■ **Records supplied**
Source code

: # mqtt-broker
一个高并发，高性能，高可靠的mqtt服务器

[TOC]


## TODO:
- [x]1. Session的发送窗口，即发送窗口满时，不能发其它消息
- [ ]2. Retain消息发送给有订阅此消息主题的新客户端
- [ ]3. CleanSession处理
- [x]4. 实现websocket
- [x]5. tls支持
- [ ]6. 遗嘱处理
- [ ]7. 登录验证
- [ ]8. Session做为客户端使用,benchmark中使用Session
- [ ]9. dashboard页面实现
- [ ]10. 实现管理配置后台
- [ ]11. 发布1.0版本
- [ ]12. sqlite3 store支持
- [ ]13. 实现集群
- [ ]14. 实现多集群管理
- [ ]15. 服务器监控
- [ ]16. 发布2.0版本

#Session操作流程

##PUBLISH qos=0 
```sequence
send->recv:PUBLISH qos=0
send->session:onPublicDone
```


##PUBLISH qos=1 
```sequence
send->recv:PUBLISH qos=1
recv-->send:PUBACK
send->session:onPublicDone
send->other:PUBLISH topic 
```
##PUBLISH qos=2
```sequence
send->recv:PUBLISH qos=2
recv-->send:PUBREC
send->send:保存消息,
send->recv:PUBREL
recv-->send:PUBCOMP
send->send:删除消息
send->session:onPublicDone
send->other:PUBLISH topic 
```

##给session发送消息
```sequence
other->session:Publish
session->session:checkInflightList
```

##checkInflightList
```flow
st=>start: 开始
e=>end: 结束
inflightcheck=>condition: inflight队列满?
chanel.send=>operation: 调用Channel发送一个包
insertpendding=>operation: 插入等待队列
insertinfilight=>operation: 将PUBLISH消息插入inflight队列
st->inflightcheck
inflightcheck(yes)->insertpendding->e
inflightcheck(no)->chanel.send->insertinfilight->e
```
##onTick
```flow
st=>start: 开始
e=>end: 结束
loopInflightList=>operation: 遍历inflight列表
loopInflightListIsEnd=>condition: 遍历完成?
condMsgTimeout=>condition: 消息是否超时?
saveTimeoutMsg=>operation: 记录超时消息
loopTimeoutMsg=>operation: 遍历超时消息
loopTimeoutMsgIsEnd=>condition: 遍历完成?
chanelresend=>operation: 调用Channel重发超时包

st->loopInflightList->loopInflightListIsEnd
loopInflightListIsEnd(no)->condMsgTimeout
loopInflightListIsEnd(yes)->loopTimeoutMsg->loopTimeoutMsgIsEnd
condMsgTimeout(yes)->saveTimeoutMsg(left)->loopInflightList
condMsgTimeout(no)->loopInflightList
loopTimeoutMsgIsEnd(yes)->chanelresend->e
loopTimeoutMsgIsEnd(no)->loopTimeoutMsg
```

■ **Work instructions**
If a line comes after the one that contains "- [ ]8. Session做为客户端使用,benchmark中使用Session", leave it out; return every line of the entries up to that point exactly, starting with the first, with that line included.

■ **Answer below**
Source code

: # mqtt-broker
一个高并发，高性能，高可靠的mqtt服务器

[TOC]


## TODO:
- [x]1. Session的发送窗口，即发送窗口满时，不能发其它消息
- [ ]2. Retain消息发送给有订阅此消息主题的新客户端
- [ ]3. CleanSession处理
- [x]4. 实现websocket
- [x]5. tls支持
- [ ]6. 遗嘱处理
- [ ]7. 登录验证
- [ ]8. Session做为客户端使用,benchmark中使用Session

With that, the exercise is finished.